What policies exist within e.g. the European Union to
alleviate the problem?
33
Ironically the EU’s Common Agricultural Policy has tended
to exasperate the problem!
A recent study carried out by the European Nature
Heritage Fund concluded that:
’most of the EU’s agricultural subsidies exert a negative
impact on the environment, for the majority of payments to
farmers are not tied to any environmental regulations’
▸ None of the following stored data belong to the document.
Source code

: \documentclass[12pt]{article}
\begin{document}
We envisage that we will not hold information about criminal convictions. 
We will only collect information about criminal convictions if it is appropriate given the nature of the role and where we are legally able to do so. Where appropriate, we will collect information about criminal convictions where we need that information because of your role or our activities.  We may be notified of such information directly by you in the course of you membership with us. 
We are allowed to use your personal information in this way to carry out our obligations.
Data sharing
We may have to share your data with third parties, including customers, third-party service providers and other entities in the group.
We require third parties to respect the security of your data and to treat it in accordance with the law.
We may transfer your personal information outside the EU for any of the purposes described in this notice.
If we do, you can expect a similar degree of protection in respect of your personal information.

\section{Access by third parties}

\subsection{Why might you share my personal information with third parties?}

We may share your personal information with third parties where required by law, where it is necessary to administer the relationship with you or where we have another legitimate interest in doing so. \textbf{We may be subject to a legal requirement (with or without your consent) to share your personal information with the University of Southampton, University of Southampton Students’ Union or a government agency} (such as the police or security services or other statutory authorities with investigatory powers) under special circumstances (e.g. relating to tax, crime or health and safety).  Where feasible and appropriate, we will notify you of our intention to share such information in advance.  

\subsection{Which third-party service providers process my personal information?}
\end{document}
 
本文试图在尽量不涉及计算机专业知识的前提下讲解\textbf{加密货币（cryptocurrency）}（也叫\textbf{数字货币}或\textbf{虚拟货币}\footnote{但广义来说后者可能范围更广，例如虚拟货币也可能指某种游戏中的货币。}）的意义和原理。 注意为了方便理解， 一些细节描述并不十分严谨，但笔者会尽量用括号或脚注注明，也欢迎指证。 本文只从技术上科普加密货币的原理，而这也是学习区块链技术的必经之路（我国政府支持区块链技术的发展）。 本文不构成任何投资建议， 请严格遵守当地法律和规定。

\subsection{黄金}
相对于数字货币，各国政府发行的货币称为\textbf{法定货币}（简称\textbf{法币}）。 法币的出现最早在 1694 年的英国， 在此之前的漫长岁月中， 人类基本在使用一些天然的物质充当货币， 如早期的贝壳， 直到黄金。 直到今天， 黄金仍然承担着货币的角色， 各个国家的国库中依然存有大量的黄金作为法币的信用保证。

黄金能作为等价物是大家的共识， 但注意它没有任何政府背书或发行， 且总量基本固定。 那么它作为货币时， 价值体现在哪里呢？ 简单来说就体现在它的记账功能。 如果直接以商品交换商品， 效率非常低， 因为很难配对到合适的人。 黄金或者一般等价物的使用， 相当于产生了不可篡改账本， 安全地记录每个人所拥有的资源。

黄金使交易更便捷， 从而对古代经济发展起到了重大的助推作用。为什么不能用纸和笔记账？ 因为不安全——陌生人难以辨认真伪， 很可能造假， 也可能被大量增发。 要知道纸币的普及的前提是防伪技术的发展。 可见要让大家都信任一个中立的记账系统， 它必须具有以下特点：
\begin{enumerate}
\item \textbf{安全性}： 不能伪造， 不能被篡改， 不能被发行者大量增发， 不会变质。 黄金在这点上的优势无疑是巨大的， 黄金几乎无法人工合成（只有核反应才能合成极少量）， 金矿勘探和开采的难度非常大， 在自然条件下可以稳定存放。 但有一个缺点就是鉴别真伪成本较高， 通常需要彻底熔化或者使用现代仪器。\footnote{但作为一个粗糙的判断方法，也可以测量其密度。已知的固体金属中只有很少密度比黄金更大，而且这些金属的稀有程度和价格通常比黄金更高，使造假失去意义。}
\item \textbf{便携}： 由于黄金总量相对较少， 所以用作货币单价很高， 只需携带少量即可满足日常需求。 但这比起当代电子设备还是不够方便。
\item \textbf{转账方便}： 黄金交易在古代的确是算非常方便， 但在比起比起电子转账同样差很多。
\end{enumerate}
Over 60% of the agriculture budget’s total 44 billion Euro’s
currently go to the arable crops sector, and these subsidies
are not tied to environmental regulations
34
Grassland - so important for biological diversity and forage
cropping – is excluded from the payments.
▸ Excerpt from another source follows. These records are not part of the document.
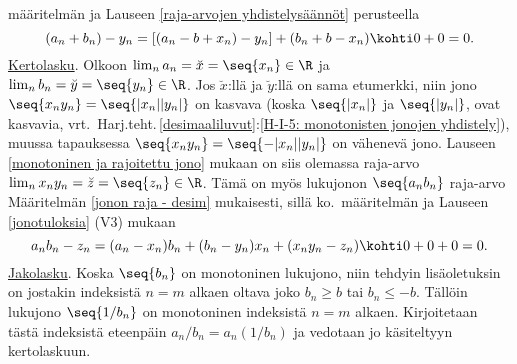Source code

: määritelmän ja Lauseen \ref{raja-arvojen yhdistelysäännöt} perusteella
\[
(a_n+b_n)-y_n = [(a_n-b+x_n)-y_n]+(b_n+b-x_n) \kohti 0+0 = 0.
\]
\underline{Kertolasku}. Olkoon $\lim_na_n=\breve{x}=\seq{x_n}\in\R$ ja
$\lim_nb_n=\breve{y}=\seq{y_n}\in\R$. Jos $\breve{x}$:llä ja $\breve{y}$:llä on sama etumerkki,
niin jono $\seq{x_ny_n}=\seq{|x_n||y_n|}$ on kasvava (koska $\seq{|x_n|}$ ja $\seq{|y_n|}$, ovat
kasvavia, vrt.\ Harj.teht.\,\ref{desimaaliluvut}:\ref{H-I-5: monotonisten jonojen yhdistely}),
muussa tapauksessa $\seq{x_ny_n}=\seq{-|x_n||y_n|}$ on vähenevä jono. Lauseen
\ref{monotoninen ja rajoitettu jono} mukaan on siis olemassa raja-arvo
$\lim_nx_ny_n=\breve{z}=\seq{z_n}\in\R$. Tämä on myös lukujonon $\seq{a_nb_n}$ raja-arvo
Määritelmän \ref{jonon raja - desim} mukaisesti, sillä ko.\ määritelmän ja Lauseen
\ref{jonotuloksia} (V3) mukaan
\[
a_nb_n-z_n = (a_n-x_n)b_n+(b_n-y_n)x_n+(x_ny_n-z_n) \kohti 0+0+0=0.
\]
\underline{Jakolasku}. Koska $\seq{b_n}$ on monotoninen lukujono, niin tehdyin lisäoletuksin
on jostakin indeksistä $n=m$ alkaen oltava joko $b_n \ge b$ tai $b_n \le -b$. Tällöin
lukujono $\seq{1/b_n}$ on monotoninen indeksistä $n=m$ alkaen. Kirjoitetaan tästä indeksistä
eteenpäin $a_n/b_n=a_n(1/b_n)$ ja vedotaan jo käsiteltyyn kertolaskuun. \loppu

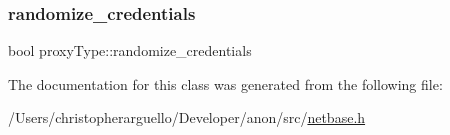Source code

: \mbox{\label{classproxy_type_ad2539071d9857374f3cd3313a93bef55}} 
\subsubsection{\texorpdfstring{randomize\+\_\+credentials}{randomize\_credentials}}
{\footnotesize\ttfamily bool proxy\+Type\+::randomize\+\_\+credentials}



The documentation for this class was generated from the following file\+:\begin{DoxyCompactItemize}
\item 
/\+Users/christopherarguello/\+Developer/anon/src/\mbox{\hyperlink{netbase_8h}{netbase.\+h}}\end{DoxyCompactItemize}
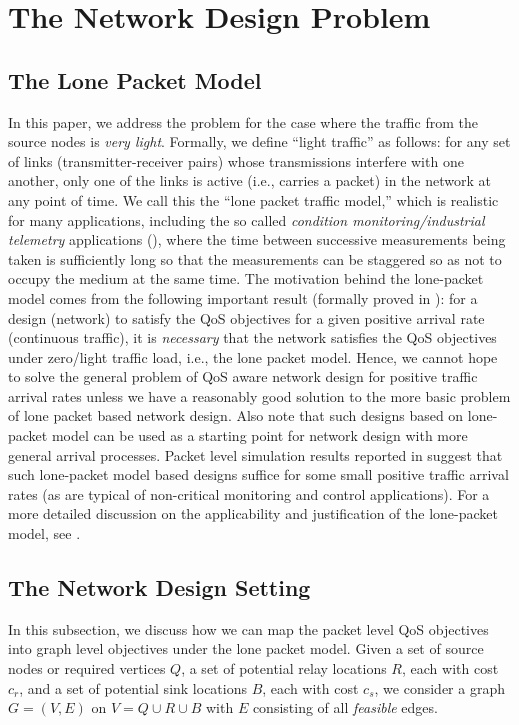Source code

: \documentclass[conference]{IEEEtran}
\begin{document}
\section{The Network Design Problem}
\label{sec:formulation}

\subsection{The Lone Packet Model}
In this paper, we address the problem for the case where the traffic from the source nodes is \emph{very light}. Formally, we define ``light traffic'' as follows: for any set of links (transmitter-receiver pairs) whose transmissions interfere with one another, only one of the links is active (i.e., carries a packet) in the network at any point of time. We call this the ``lone packet traffic model,'' which is realistic for many applications, including the so called \emph{condition monitoring/industrial telemetry} applications (\cite{telemetry1,telemetry2}), where the time between successive measurements being taken is sufficiently long so that the measurements can be staggered so as not to occupy the medium at the same time. The motivation behind the lone-packet model comes from the following important result (formally proved in \cite{fullpaper}): for a design (network) to satisfy the QoS objectives for a given positive arrival rate (continuous traffic), it is \emph{necessary} that the network satisfies the QoS objectives under zero/light traffic load, i.e., the lone packet model. Hence, we cannot hope to solve the general problem of QoS aware network design for positive traffic arrival rates unless we have a reasonably good solution to the more basic problem of lone packet based network design. Also note that such designs based on lone-packet model can be used as a starting point for network design with more general arrival processes. Packet level simulation results reported in \cite{fullpaper} suggest that such lone-packet model based designs suffice for some small positive traffic arrival rates (as are typical of non-critical monitoring and control applications). For a more detailed discussion on the applicability and justification of the lone-packet model, see \cite{fullpaper}. 
 
\subsection{The Network Design Setting}
\label{subsec:network-setting}
In this subsection, we discuss how we can map the packet level QoS objectives into graph level objectives under the lone packet model. Given a set of source nodes or required vertices $Q$, a set of potential relay locations $R$, each with cost $c_r$, and a set of potential sink locations $B$, each with cost $c_s$, we consider a graph $G= (V, E)$ on $V= Q\cup R\cup B$ with $E$ consisting of all \emph{feasible} edges. 
\end{document}
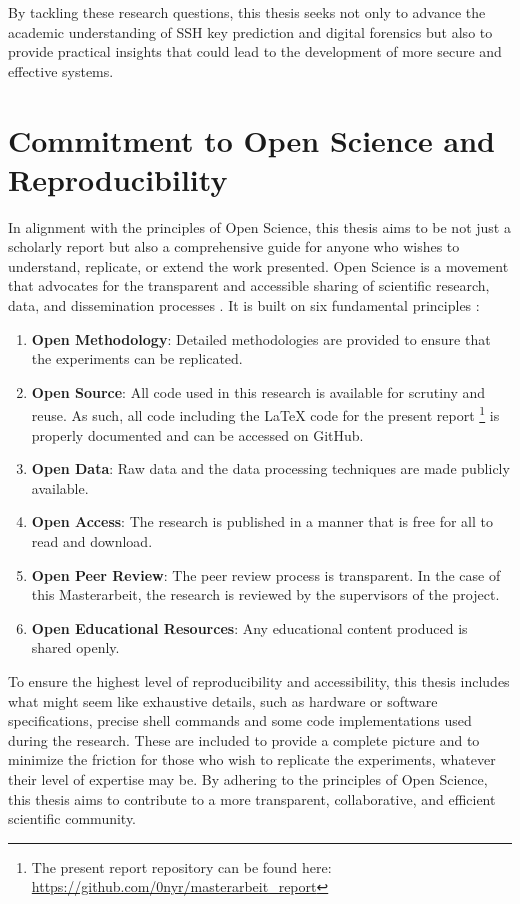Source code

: By tackling these research questions, this thesis seeks not only to advance the academic understanding of SSH key prediction and digital forensics but also to provide practical insights that could lead to the development of more secure and effective systems.

\section{Commitment to Open Science and Reproducibility}

In alignment with the principles of Open Science, this thesis aims to be not just a scholarly report but also a comprehensive guide for anyone who wishes to understand, replicate, or extend the work presented. Open Science is a movement that advocates for the transparent and accessible sharing of scientific research, data, and dissemination processes \cite{WhyNotShareData22}. It is built on six fundamental principles \cite{WasIstOpenScience23}:

\begin{enumerate}
    \item \textbf{Open Methodology}: Detailed methodologies are provided to ensure that the experiments can be replicated.
    \item \textbf{Open Source}: All code used in this research is available for scrutiny and reuse. As such, all code including the \LaTeX{} code for the present report \footnote{The present report repository can be found here: \url{https://github.com/0nyr/masterarbeit\_report}} is properly documented and can be accessed on GitHub. 
    \item \textbf{Open Data}: Raw data and the data processing techniques are made publicly available.
    \item \textbf{Open Access}: The research is published in a manner that is free for all to read and download.
    \item \textbf{Open Peer Review}: The peer review process is transparent. In the case of this Masterarbeit, the research is reviewed by the supervisors of the project.
    \item \textbf{Open Educational Resources}: Any educational content produced is shared openly.
\end{enumerate}

To ensure the highest level of reproducibility and accessibility, this thesis includes what might seem like exhaustive details, such as hardware or software specifications, precise shell commands and some code implementations used during the research. These are included to provide a complete picture and to minimize the friction for those who wish to replicate the experiments, whatever their level of expertise may be. By adhering to the principles of Open Science, this thesis aims to contribute to a more transparent, collaborative, and efficient scientific community.
	
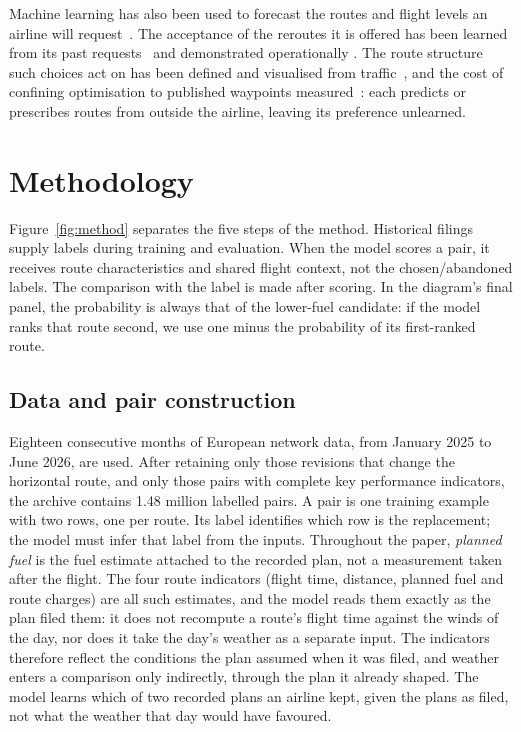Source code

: \documentclass[a4paper,conference]{IEEEtran}
\begin{document}
Machine learning has also been used to forecast the routes and flight
levels an airline will request~\cite{mateos2020routes,mateos2020fl}. The
acceptance of the reroutes it is offered has been learned from its past
requests~\cite{evans2018,evans2019} and demonstrated operationally
\cite{lee2021}. The route structure such choices act on has been defined
and visualised from traffic~\cite{zelinski2011,paradis2022}, and the cost
of confining optimisation to published waypoints measured~\cite{karr2018}:
each predicts or prescribes routes from outside the airline, leaving its
preference unlearned.



\section{Methodology} \label{sec:method}

Figure~\ref{fig:method} separates the five steps of the method. Historical
filings supply labels during training and evaluation. When the model
scores a pair, it receives route characteristics and shared flight
context, not the chosen/abandoned labels. The comparison with the label
is made after scoring. In the diagram's final panel, the probability is
always that of the lower-fuel candidate: if the model ranks that route
second, we use one minus the probability of its first-ranked route.

\subsection{Data and pair construction}

Eighteen consecutive months of European network data, from January 2025 to
June 2026, are used. After retaining only those revisions that change the
horizontal route, and only those pairs with complete key performance
indicators, the archive contains 1.48 million labelled pairs. A pair is one training
example with two rows, one per route. Its label identifies which row is
the replacement; the model must infer that label from the inputs.
Throughout the paper, \emph{planned fuel} is the fuel estimate
attached to the recorded plan, not a measurement taken after the flight. The
four route indicators (flight time, distance, planned fuel and route
charges) are all such estimates, and the model reads them exactly as the
plan filed them: it does not recompute a route's flight time against the
winds of the day, nor does it take the day's weather as a separate input. The
indicators therefore reflect the conditions the plan assumed when it was
filed, and weather enters a comparison only indirectly, through the plan it
already shaped. The model learns which of two recorded plans an airline kept,
given the plans as filed, not what the weather that day would have favoured.
\end{document}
Maize, on the other hand, is heavily subsidized such as no
other crop, and ecologically it is highly problematic because
especially large amounts of fertilizer are used in maize
farming.
In Germany this has lead to a massive increase in maize
farming, and at least 25% reduction of meadows and
pastures over the past twenty years.
35
Agricultural water pollution issues surfaced in connection
with the 1980 EU directive on drinking water, which required
member states to ensure that certain quality objectives
for drinking water were met by 1985.
But, during the second half of the 1980’s, it became clear that
most member states had not achieved these quality objectives.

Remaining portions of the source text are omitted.